This exercise asks for the whole listing to be restated exactly.
══════════════════════════════
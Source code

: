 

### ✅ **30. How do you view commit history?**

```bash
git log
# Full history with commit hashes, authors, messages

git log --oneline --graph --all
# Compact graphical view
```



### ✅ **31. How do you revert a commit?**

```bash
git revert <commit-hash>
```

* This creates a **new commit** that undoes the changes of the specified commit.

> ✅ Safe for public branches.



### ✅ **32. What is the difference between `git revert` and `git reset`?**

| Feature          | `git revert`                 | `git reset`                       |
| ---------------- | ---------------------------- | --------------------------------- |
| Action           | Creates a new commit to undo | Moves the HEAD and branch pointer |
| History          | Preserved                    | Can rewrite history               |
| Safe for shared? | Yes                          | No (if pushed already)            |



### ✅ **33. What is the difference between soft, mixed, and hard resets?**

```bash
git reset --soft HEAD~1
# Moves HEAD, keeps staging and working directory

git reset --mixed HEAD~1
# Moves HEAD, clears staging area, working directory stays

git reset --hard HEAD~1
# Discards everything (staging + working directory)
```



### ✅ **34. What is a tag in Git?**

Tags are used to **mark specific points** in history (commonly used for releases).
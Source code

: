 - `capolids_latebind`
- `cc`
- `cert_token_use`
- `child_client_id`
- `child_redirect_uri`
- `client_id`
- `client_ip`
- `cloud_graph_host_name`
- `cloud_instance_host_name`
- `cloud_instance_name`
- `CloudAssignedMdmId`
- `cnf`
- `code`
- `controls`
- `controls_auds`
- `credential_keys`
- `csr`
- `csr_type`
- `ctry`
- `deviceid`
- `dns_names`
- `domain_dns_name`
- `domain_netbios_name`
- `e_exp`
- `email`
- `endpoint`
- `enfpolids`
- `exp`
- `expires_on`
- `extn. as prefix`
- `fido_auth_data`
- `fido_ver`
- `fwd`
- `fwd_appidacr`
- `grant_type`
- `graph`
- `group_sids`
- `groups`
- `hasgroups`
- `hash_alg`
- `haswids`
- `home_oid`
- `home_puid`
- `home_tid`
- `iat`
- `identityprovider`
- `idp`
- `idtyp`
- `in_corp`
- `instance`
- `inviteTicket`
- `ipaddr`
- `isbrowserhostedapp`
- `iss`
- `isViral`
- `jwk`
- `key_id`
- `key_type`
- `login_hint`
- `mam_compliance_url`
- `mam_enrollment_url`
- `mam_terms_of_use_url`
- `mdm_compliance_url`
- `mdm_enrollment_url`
══════════════════════════════
--- Completed task ---
Source code

: 

### ✅ **30. How do you view commit history?**

```bash
git log
# Full history with commit hashes, authors, messages

git log --oneline --graph --all
# Compact graphical view
```



### ✅ **31. How do you revert a commit?**

```bash
git revert <commit-hash>
```

* This creates a **new commit** that undoes the changes of the specified commit.

> ✅ Safe for public branches.



### ✅ **32. What is the difference between `git revert` and `git reset`?**

| Feature          | `git revert`                 | `git reset`                       |
| ---------------- | ---------------------------- | --------------------------------- |
| Action           | Creates a new commit to undo | Moves the HEAD and branch pointer |
| History          | Preserved                    | Can rewrite history               |
| Safe for shared? | Yes                          | No (if pushed already)            |



### ✅ **33. What is the difference between soft, mixed, and hard resets?**

```bash
git reset --soft HEAD~1
# Moves HEAD, keeps staging and working directory

git reset --mixed HEAD~1
# Moves HEAD, clears staging area, working directory stays

git reset --hard HEAD~1
# Discards everything (staging + working directory)
```



### ✅ **34. What is a tag in Git?**

Tags are used to **mark specific points** in history (commonly used for releases).
Source code

: - `capolids_latebind`
- `cc`
- `cert_token_use`
- `child_client_id`
- `child_redirect_uri`
- `client_id`
- `client_ip`
- `cloud_graph_host_name`
- `cloud_instance_host_name`
- `cloud_instance_name`
- `CloudAssignedMdmId`
- `cnf`
- `code`
- `controls`
- `controls_auds`
- `credential_keys`
- `csr`
- `csr_type`
- `ctry`
- `deviceid`
- `dns_names`
- `domain_dns_name`
- `domain_netbios_name`
- `e_exp`
- `email`
- `endpoint`
- `enfpolids`
- `exp`
- `expires_on`
- `extn. as prefix`
- `fido_auth_data`
- `fido_ver`
- `fwd`
- `fwd_appidacr`
- `grant_type`
- `graph`
- `group_sids`
- `groups`
- `hasgroups`
- `hash_alg`
- `haswids`
- `home_oid`
- `home_puid`
- `home_tid`
- `iat`
- `identityprovider`
- `idp`
- `idtyp`
- `in_corp`
- `instance`
- `inviteTicket`
- `ipaddr`
- `isbrowserhostedapp`
- `iss`
- `isViral`
- `jwk`
- `key_id`
- `key_type`
- `login_hint`
- `mam_compliance_url`
- `mam_enrollment_url`
- `mam_terms_of_use_url`
- `mdm_compliance_url`
- `mdm_enrollment_url`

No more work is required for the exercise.